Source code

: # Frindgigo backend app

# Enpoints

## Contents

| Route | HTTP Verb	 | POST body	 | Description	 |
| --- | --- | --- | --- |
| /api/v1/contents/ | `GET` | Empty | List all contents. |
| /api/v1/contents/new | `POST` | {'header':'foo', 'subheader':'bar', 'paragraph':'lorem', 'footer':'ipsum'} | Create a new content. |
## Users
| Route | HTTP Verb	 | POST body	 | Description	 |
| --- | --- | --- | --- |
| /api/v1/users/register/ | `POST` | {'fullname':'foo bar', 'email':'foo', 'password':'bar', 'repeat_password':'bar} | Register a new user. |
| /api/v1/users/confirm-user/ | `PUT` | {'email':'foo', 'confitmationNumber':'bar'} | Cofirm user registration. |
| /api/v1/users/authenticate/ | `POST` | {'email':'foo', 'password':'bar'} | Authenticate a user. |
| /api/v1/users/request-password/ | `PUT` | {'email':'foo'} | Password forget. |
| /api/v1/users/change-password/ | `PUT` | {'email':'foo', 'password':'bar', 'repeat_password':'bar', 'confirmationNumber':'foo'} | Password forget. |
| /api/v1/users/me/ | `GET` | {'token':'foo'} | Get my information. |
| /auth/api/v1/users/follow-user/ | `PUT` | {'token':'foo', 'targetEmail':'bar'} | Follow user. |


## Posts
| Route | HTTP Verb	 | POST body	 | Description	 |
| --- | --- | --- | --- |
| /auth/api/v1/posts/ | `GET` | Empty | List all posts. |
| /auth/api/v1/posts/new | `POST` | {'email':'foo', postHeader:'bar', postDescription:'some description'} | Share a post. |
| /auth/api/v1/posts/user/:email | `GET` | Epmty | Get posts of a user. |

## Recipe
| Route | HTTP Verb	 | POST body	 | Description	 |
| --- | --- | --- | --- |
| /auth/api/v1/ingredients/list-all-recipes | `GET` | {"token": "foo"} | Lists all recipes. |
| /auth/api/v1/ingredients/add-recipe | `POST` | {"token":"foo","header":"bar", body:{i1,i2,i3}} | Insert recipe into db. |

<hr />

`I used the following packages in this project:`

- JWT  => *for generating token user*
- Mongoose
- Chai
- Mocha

● **Problem to solve**
Can you give every line above again, exactly as written?

● **Response to this task**
Source code

: # Frindgigo backend app

# Enpoints

## Contents

| Route | HTTP Verb	 | POST body	 | Description	 |
| --- | --- | --- | --- |
| /api/v1/contents/ | `GET` | Empty | List all contents. |
| /api/v1/contents/new | `POST` | {'header':'foo', 'subheader':'bar', 'paragraph':'lorem', 'footer':'ipsum'} | Create a new content. |
## Users
| Route | HTTP Verb	 | POST body	 | Description	 |
| --- | --- | --- | --- |
| /api/v1/users/register/ | `POST` | {'fullname':'foo bar', 'email':'foo', 'password':'bar', 'repeat_password':'bar} | Register a new user. |
| /api/v1/users/confirm-user/ | `PUT` | {'email':'foo', 'confitmationNumber':'bar'} | Cofirm user registration. |
| /api/v1/users/authenticate/ | `POST` | {'email':'foo', 'password':'bar'} | Authenticate a user. |
| /api/v1/users/request-password/ | `PUT` | {'email':'foo'} | Password forget. |
| /api/v1/users/change-password/ | `PUT` | {'email':'foo', 'password':'bar', 'repeat_password':'bar', 'confirmationNumber':'foo'} | Password forget. |
| /api/v1/users/me/ | `GET` | {'token':'foo'} | Get my information. |
| /auth/api/v1/users/follow-user/ | `PUT` | {'token':'foo', 'targetEmail':'bar'} | Follow user. |


## Posts
| Route | HTTP Verb	 | POST body	 | Description	 |
| --- | --- | --- | --- |
| /auth/api/v1/posts/ | `GET` | Empty | List all posts. |
| /auth/api/v1/posts/new | `POST` | {'email':'foo', postHeader:'bar', postDescription:'some description'} | Share a post. |
| /auth/api/v1/posts/user/:email | `GET` | Epmty | Get posts of a user. |

## Recipe
| Route | HTTP Verb	 | POST body	 | Description	 |
| --- | --- | --- | --- |
| /auth/api/v1/ingredients/list-all-recipes | `GET` | {"token": "foo"} | Lists all recipes. |
| /auth/api/v1/ingredients/add-recipe | `POST` | {"token":"foo","header":"bar", body:{i1,i2,i3}} | Insert recipe into db. |

<hr />

`I used the following packages in this project:`

- JWT  => *for generating token user*
- Mongoose
- Chai
- Mocha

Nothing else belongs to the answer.